** Input records follows **

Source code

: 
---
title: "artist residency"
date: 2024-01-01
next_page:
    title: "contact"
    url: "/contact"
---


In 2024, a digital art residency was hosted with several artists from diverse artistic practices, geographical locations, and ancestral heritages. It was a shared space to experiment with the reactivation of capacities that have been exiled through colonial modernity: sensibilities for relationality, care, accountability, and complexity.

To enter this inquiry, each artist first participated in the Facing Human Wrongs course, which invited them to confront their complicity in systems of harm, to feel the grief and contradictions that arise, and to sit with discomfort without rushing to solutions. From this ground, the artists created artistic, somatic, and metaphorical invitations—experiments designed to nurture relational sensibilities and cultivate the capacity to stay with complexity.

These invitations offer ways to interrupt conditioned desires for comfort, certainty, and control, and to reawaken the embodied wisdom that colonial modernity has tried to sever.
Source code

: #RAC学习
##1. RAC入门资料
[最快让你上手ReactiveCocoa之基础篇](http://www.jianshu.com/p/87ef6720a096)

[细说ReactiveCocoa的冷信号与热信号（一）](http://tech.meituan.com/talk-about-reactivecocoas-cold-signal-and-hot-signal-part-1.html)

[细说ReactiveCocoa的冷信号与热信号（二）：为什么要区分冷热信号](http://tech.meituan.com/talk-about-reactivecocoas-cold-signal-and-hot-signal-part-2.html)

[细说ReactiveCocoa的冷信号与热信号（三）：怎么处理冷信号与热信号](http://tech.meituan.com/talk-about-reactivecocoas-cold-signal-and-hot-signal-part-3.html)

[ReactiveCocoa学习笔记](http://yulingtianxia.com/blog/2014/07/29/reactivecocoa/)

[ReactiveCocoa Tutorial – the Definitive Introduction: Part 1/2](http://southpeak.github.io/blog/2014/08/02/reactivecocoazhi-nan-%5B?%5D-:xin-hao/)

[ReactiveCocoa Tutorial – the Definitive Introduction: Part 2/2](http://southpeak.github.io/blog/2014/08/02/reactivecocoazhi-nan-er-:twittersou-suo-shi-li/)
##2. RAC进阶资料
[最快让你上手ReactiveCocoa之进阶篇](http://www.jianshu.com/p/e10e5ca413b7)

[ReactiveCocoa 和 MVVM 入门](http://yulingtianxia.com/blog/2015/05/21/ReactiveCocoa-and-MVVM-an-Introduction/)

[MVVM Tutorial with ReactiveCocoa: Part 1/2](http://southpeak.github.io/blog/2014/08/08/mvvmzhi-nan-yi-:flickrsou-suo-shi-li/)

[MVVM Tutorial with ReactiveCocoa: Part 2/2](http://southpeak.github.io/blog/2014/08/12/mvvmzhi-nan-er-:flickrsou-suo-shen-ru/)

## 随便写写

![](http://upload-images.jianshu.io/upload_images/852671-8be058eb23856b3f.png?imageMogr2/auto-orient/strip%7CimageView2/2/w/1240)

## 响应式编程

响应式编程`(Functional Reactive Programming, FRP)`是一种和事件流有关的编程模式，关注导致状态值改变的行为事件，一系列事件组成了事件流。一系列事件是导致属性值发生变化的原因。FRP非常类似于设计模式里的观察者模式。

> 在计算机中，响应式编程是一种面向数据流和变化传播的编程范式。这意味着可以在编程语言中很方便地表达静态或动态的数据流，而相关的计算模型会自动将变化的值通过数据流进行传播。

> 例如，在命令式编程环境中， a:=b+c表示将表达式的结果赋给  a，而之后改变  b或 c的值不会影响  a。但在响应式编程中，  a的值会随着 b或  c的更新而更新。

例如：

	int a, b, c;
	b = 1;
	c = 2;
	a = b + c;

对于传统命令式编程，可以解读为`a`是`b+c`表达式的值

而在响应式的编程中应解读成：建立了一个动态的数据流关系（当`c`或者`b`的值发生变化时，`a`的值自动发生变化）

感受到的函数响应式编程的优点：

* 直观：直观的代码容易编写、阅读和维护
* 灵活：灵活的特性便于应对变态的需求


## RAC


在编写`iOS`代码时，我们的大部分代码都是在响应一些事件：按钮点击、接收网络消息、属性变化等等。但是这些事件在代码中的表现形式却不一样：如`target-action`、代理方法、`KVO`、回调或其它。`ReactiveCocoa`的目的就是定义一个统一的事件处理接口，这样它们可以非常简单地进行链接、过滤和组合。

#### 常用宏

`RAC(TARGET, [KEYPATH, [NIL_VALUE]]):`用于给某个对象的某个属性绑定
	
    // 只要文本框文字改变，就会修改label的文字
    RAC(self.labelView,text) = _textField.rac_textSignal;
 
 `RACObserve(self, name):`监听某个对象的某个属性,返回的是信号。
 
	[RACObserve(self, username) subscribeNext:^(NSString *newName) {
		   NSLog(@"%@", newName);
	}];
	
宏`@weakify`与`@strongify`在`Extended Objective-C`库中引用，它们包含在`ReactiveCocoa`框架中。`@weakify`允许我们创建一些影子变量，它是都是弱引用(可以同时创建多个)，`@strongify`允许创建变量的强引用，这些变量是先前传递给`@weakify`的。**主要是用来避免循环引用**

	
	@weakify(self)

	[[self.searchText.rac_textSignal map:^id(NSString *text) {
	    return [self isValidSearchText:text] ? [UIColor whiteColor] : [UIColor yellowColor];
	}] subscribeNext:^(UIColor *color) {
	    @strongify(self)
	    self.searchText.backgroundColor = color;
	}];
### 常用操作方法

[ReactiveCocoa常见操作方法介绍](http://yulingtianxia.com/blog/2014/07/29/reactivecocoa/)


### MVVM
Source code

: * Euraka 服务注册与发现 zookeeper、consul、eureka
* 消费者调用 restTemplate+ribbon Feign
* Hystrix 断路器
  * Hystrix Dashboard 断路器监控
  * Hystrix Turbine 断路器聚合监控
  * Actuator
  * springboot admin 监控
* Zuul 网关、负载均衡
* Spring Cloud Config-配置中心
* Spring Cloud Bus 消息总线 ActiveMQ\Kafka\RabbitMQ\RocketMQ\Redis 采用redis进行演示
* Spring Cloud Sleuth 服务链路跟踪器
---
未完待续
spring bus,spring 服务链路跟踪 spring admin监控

** End of Input records **

The task:
Every line above that includes the word "RACObserve" should be listed.

Your solution:
 `RACObserve(self, name):`监听某个对象的某个属性,返回的是信号。
	[RACObserve(self, username) subscribeNext:^(NSString *newName) {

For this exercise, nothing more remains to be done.